Review — THE JOURNEY OF MAX BRAVERMAN by Chris Honore (Colombia)

 


The Journey of Max Braverman
by Chris Honoré (Colombia 1967-69)
Independent Publishing
424 pages
January 2018
$16.oo (paperback

Reviewed by David Arnold (Ethiopia 1964-66)

If a novel can be a re-imagined life of an observant writer, which would be more difficult for one of us whose published work is reviewed in The Peace Corps Worldwide blog: the characters and events that we recall from a long-ago life in Colombia, or fiction we create from a more familiar American adolescence? The Journey of Max Braverman is the debut novel of freelance writer, journalist and former California high school English teacher Chris Honoré. In his case, Honoré–who served in Colombia in the late 60s and now lives in the small university town of Ashland, Oregon—chose to write about the innocence of teenagers coming of age that eventually encounters the social reality of America’s struggle with White supremacy.

The Journey of Max Braverman is really the story of two summertime journeys. One journey is Max’s journey in a small California town in the 60s or 70s, a summer’s life that serves as the start and the finish of the book. The other journey is that of an elderly sage, Amos, who runs the town’s local junkyard and offers Max a remarkably similar but unfinished tale of social awakening that occurred generations before in a small town in Georgia’s lowlands where teenaged love overcame greater odds.

The novel is constructed as three chapters, each with a leading character in Max’s summer: Jordie, Amos, and Tia.  Chapter one is a clearly constructed and well-written narrative of Max’s life alongside his charming and beloved little brother, Jordie, and a good buddy by the name of Marty. Jordie is the illuminated star of the chapter narrated by big brother Max.

Their journey together is presented with all of the superlative expression of young boys who glory in their own daily adventures. It’s a life of 1960s nostalgia circumscribed by bicycles, baseball, comics books, and the caped heroes and lurking monsters of the movies that come to The Vista Theater. The chapter ends with a tragedy that for Max ends his California summer when, in the third chapter he meets the beautiful Tia. This first-time romance braves its way through the first days as the couple’s freshmen year among the Broncos of Watson High. There they are faced with more caste-like White supremacy. It’s a more subtle, contemporary discrimination than the Georgia variety but with a flexible yet resolute West Coast feel to it.

Honoré has inserted the Georgia summer of Amos, the local junkyard man in this California town, as a bridge between Max’s tragedy and his third-chapter romance with what I believe is the better-told story. Amos’ remembered story has a remarkable resemblance to Max’s own journey and offers Max a possible way forward in the final chapter. Of these two journeys into love within a White-Black world, I find the chapter told by Amos to me more vividly told. It has a certain rhythm and mystery to it, and it presents a clearer picture of the social divide of a Southern town, complete with physical drama and the geographic clarity of the Jim Crow-era conflict, a literal and a figurative crossing of a river that divides.

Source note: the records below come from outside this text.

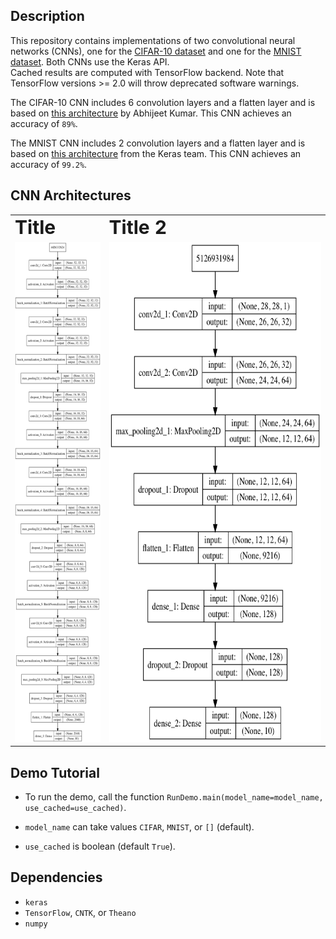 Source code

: Description
-----------

This repository contains implementations of two convolutional neural networks (CNNs), 
one for the [CIFAR-10 dataset](https://www.cs.toronto.edu/~kriz/cifar.html) 
and one for the [MNIST dataset](http://yann.lecun.com/exdb/mnist/).
Both CNNs use the Keras API.  
Cached results are computed with TensorFlow backend. 
Note that TensorFlow versions >= 2.0 will throw deprecated software warnings.

The CIFAR-10 CNN includes 6 convolution layers and a flatten layer 
and is based on [this architecture](https://appliedmachinelearning.blog/2018/03/24/achieving-90-accuracy-in-object-recognition-task-on-cifar-10-dataset-with-keras-convolutional-neural-networks/) by Abhijeet Kumar.
This CNN achieves an accuracy of `89%`.

The MNIST CNN includes 2 convolution layers and a flatten layer 
and is based on [this architecture](https://github.com/keras-team/keras/blob/master/examples/mnist_cnn.py) from the Keras team.
This CNN achieves an accuracy of `99.2%`.


CNN Architectures
-----------------

<table border="0">
 <tr>
    <td><b style="font-size:30px">Title</b></td>
    <td><b style="font-size:30px">Title 2</b></td>
 </tr>
 <tr>
    <td>
      <img src="cache/model_CIFAR.png" height="800">
    </td>
    <td>
      <img src="cache/model_MNIST.png" height="800">
    </td>
 </tr>
</table>



Demo Tutorial
-------------

* To run the demo, call the function `RunDemo.main(model_name=model_name, use_cached=use_cached)`. 

* `model_name` can take values `CIFAR`, `MNIST`, or `[]` (default).

* `use_cached` is boolean (default `True`).


Dependencies
------------

* `keras`
* `TensorFlow`, `CNTK`, or `Theano`
* `numpy`

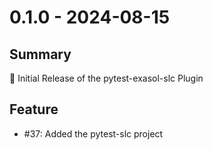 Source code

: # 0.1.0 - 2024-08-15

## Summary

🚀 Initial Release of the pytest-exasol-slc Plugin

## Feature

* #37: Added the pytest-slc project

Throughout the book, Honoré chooses words well to picture both people and places. He also treats the reader with plenty of closely-watched detail, such as the way Jordie holds his glove to his hip as he ambles to center field, the ice-like sensation of Amos plunging deep into the pop cooler to pull out a chilly glass bottle of grape Nehi, and a description of a slow-moving river “so wide you couldn’t hit the other side with a hard-thrown rock.” The words of this author make both journeys well worth the reading.

David Arnold taught in a secondary school in Ethiopia from 1964 to 1966 and is retired from a career as a newspaper journalist and magazine editor.